Saved entries:
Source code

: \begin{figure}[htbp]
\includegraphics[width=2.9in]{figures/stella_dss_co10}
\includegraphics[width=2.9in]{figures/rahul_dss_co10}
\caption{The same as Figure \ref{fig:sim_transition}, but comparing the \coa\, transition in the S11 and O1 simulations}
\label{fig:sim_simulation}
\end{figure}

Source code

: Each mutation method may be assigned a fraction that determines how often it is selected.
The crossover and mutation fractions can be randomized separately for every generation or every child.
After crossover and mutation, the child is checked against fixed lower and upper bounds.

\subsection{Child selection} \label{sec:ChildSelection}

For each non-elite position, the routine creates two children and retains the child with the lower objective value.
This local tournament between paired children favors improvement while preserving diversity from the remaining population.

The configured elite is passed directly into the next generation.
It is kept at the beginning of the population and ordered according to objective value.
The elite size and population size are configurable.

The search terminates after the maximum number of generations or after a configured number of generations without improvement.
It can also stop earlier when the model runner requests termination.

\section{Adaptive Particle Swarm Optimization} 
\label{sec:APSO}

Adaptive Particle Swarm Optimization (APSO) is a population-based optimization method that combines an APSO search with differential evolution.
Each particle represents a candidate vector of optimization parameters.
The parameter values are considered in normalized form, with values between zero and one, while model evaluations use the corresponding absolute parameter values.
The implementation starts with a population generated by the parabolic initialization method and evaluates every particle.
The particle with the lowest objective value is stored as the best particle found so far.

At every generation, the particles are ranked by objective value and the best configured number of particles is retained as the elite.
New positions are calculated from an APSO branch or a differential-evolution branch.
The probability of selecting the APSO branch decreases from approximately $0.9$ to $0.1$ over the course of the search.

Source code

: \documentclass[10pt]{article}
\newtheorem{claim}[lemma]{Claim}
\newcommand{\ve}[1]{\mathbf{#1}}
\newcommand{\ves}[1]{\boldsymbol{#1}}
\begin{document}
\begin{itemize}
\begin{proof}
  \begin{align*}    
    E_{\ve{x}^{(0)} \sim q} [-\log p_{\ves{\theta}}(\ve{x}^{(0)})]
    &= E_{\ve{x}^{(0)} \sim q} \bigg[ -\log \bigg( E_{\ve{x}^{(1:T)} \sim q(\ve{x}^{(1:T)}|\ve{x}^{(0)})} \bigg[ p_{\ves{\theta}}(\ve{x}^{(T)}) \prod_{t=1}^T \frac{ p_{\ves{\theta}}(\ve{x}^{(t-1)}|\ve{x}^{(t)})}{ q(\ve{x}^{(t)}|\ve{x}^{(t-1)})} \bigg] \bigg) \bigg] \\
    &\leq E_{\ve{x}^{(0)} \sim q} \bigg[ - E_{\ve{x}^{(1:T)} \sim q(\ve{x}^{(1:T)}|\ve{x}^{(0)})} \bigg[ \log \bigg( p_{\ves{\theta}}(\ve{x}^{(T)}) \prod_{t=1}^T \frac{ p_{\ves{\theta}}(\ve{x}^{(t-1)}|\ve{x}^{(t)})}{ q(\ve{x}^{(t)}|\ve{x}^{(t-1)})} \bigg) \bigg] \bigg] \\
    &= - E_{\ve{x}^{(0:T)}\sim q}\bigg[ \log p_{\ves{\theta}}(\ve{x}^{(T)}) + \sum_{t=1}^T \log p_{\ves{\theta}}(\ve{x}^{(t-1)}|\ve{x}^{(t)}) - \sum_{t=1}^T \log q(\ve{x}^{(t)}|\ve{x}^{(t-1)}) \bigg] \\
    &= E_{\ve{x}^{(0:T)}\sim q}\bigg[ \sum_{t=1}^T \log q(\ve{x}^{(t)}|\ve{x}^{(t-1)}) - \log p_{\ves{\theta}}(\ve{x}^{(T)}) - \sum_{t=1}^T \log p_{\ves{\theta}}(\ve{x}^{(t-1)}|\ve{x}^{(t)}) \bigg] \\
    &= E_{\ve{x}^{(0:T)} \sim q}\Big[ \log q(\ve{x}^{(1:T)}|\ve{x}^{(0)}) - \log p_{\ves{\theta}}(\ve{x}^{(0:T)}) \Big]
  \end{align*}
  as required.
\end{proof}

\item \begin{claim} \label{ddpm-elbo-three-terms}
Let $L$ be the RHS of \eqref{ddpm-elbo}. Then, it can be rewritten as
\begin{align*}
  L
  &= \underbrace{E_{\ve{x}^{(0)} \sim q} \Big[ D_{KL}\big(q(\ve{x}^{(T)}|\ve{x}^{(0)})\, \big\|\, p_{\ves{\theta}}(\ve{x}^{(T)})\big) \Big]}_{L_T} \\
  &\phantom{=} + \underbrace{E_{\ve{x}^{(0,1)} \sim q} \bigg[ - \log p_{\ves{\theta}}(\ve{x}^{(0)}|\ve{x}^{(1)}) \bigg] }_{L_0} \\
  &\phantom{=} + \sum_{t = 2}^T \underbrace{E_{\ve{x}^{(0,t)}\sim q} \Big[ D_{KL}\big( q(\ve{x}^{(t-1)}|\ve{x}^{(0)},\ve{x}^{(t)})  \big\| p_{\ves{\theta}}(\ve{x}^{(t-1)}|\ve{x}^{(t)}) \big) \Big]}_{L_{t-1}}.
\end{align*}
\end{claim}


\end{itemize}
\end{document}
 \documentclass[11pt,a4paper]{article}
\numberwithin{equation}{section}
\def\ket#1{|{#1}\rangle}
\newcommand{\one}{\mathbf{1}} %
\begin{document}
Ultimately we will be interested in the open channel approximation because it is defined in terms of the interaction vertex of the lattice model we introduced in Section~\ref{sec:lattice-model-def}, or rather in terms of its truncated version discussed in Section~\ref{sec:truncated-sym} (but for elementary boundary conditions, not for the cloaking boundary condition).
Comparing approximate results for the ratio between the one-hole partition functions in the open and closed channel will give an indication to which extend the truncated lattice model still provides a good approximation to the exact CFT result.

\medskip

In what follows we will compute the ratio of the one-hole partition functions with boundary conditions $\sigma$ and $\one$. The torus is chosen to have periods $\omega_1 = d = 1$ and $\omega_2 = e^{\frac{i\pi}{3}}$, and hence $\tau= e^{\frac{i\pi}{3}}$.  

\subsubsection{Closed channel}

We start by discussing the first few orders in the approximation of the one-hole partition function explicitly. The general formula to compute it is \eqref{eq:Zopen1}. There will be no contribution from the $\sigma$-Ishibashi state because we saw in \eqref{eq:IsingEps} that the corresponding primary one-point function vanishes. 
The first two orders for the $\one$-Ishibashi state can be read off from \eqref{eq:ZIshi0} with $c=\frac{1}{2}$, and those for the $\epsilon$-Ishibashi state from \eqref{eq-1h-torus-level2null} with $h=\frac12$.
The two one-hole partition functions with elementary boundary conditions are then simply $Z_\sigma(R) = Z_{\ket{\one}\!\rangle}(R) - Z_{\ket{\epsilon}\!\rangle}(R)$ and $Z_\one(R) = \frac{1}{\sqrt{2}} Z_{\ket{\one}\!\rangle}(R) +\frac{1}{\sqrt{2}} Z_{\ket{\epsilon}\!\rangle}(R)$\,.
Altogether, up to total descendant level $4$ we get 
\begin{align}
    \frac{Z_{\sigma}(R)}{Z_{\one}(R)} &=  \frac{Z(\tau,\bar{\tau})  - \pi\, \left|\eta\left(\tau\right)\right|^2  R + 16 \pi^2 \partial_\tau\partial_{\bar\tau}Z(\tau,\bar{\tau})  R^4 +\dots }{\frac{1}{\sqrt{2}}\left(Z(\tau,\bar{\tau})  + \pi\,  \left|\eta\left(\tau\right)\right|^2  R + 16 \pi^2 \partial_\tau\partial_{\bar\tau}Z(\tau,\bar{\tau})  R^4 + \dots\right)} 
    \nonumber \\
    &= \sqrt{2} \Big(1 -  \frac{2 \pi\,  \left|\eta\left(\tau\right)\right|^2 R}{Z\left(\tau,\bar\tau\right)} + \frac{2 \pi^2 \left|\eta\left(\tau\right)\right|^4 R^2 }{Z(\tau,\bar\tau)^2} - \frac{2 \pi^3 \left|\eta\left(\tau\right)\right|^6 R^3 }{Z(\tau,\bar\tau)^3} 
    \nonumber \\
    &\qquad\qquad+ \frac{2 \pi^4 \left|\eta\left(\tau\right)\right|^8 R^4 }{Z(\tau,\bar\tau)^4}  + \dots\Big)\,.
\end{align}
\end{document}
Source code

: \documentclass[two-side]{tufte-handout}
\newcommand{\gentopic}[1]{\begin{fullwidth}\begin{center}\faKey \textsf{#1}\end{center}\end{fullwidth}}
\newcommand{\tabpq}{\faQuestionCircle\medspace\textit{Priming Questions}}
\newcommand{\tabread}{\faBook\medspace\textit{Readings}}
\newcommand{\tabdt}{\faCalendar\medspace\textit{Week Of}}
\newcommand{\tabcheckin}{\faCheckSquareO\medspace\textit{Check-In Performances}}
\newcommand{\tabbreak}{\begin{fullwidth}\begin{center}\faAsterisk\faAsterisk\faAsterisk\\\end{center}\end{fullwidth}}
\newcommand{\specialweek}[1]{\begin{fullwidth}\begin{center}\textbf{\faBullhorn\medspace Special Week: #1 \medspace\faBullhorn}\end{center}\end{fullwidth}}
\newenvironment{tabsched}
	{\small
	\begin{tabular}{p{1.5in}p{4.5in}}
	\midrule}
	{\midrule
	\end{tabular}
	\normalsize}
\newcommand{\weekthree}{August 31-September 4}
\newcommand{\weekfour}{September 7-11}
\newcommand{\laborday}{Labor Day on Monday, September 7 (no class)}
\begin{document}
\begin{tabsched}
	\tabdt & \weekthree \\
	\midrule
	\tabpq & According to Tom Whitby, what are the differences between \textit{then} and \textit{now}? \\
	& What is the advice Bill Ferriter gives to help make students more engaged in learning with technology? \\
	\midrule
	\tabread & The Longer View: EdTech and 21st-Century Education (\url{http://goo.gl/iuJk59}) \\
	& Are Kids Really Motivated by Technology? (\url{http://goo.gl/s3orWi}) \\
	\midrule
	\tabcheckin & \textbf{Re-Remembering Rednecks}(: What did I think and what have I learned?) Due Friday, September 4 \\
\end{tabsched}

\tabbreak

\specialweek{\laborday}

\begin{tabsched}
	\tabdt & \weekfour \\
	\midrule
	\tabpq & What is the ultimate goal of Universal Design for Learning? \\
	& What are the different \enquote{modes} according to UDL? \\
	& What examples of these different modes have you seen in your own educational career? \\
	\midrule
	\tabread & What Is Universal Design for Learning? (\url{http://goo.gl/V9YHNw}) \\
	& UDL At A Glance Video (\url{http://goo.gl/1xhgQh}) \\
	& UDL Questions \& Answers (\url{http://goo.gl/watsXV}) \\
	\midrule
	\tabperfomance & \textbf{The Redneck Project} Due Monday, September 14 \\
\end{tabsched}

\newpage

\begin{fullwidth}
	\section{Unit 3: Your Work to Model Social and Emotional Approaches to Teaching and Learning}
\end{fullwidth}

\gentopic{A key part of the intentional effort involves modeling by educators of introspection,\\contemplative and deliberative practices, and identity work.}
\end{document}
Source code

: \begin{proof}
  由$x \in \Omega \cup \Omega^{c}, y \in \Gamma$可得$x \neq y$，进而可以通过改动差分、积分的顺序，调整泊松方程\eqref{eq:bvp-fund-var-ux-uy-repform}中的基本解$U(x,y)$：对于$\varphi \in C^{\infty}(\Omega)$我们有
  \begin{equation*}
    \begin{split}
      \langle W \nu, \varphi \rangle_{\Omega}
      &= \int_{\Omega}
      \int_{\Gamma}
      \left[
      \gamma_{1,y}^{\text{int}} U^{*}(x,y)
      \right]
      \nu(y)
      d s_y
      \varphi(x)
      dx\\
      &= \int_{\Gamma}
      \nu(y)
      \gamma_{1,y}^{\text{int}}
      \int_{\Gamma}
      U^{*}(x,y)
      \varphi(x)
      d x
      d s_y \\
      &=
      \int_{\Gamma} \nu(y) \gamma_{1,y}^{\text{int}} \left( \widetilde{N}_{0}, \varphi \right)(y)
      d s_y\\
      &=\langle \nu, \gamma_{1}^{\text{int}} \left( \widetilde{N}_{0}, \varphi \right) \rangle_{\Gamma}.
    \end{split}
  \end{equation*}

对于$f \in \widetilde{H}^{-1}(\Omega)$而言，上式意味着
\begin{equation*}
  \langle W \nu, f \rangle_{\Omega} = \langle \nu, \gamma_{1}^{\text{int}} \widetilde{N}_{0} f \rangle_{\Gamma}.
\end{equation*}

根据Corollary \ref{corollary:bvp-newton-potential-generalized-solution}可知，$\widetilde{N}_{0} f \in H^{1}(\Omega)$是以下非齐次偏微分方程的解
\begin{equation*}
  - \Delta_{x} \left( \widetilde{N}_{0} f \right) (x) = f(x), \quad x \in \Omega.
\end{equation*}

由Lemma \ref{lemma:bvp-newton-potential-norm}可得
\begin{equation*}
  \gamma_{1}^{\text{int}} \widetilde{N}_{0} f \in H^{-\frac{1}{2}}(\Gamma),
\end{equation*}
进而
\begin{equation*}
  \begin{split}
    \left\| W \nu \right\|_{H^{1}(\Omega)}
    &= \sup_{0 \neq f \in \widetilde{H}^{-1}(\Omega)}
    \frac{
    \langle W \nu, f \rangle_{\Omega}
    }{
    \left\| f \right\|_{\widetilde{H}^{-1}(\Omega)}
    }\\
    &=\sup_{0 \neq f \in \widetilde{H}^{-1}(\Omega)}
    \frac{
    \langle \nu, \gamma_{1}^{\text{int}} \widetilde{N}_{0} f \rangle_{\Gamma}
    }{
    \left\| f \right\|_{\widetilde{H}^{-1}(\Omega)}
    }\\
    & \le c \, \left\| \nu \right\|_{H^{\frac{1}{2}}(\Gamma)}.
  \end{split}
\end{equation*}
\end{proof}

EXERCISE >> Each line of the entries above that contains "elbo" is to be copied.

EXPECTED ANSWER >>
\item \begin{claim} \label{ddpm-elbo-three-terms}
Let $L$ be the RHS of \eqref{ddpm-elbo}. Then, it can be rewritten as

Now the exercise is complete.